Comme tous les ans, la fédération de l’Isère avait convié samedi 31 janvier, dans ses locaux du 20 rue Émile-Gueymard, les militants et militantes communistes, des représentants politiques et élus locaux (PCF ou d’autres partis de gauche), des responsables syndicaux… Sans oublier les invités « d’honneur », chaleureusement applaudis par l’assistance : une délégation représentant les quelque 150 sans-logis occupant le siège de la métropole depuis le 19 novembre.
« Nous ne sommes pas partis de chez nous par plaisir »
Salués par Jérémie Giono pour leur « lutte exemplaire », les occupants ont ouvert les vœux par la voix de leur porte-parole Mohamed Fofana, secrétaire du syndicat CGT des livreurs à vélo. Lequel a remercié le PCF pour son appel aux dons, lancé en janvier, ainsi que toutes les personnes qui les soutiennent depuis plus de deux mois.

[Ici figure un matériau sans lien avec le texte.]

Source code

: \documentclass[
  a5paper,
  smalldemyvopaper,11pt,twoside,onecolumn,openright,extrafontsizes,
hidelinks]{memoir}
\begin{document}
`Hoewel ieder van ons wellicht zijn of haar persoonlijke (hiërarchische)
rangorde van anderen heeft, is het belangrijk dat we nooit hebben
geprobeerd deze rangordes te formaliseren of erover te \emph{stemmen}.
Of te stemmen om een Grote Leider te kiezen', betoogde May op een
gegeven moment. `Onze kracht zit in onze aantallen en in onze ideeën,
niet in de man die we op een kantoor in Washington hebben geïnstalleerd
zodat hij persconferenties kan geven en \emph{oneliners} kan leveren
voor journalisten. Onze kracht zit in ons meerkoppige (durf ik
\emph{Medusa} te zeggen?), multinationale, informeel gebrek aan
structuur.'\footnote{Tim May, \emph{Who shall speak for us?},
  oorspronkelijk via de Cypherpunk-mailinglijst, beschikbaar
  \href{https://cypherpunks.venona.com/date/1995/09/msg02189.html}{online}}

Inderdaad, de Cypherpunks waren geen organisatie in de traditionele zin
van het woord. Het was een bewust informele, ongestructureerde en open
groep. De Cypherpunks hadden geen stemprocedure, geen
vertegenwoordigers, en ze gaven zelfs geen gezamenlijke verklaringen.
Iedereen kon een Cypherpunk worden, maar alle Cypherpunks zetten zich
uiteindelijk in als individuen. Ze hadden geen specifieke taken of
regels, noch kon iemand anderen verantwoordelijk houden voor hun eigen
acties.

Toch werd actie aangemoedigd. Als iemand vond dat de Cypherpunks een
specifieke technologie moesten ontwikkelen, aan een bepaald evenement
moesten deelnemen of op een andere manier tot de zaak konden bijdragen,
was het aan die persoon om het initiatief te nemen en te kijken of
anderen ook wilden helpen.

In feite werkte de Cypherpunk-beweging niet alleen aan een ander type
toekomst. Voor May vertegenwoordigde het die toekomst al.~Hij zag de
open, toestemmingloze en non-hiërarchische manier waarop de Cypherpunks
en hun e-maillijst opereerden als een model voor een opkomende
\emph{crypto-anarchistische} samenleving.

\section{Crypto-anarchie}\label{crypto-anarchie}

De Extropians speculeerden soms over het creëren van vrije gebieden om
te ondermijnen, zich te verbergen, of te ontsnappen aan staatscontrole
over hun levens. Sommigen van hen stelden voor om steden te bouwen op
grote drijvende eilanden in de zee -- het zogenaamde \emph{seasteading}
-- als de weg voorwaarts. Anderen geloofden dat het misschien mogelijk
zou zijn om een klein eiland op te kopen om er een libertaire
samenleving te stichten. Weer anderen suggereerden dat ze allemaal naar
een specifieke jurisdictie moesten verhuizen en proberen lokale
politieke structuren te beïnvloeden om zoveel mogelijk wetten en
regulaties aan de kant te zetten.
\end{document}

Le visage grave, profondément marqué par le récent drame ayant touché l’un de ses camarades, le jeune homme a évoqué un combat « pour la dignité ». Ces familles ne demandent pas la lune ni de quelconques faveurs, mais bien le droit d’avoir un toit, des papiers, un travail… Comme tout être humain. Et de battre en brèche certaines idées reçues sur « l’immigration », trop souvent colportées par la droite et l’extrême droite. « Nous ne sommes pas partis de chez nous par plaisir », a ainsi lancé Mohamed Fofana, ovationné par le public.
Douze portraits de militants communistes isérois
Autre temps fort de cette matinée, l’intervention de Thomas Petit et Xavier Saconney, auteurs de Portraits communistes. L’ouvrage a donné lieu à une exposition photo, actuellement visible au siège de la fédération PCF. Une série de portraits de douze militantes et militants communistes isérois, réunissant texte et photographies argentiques en noir et blanc, exposées dans la salle Raymond-Perinetti.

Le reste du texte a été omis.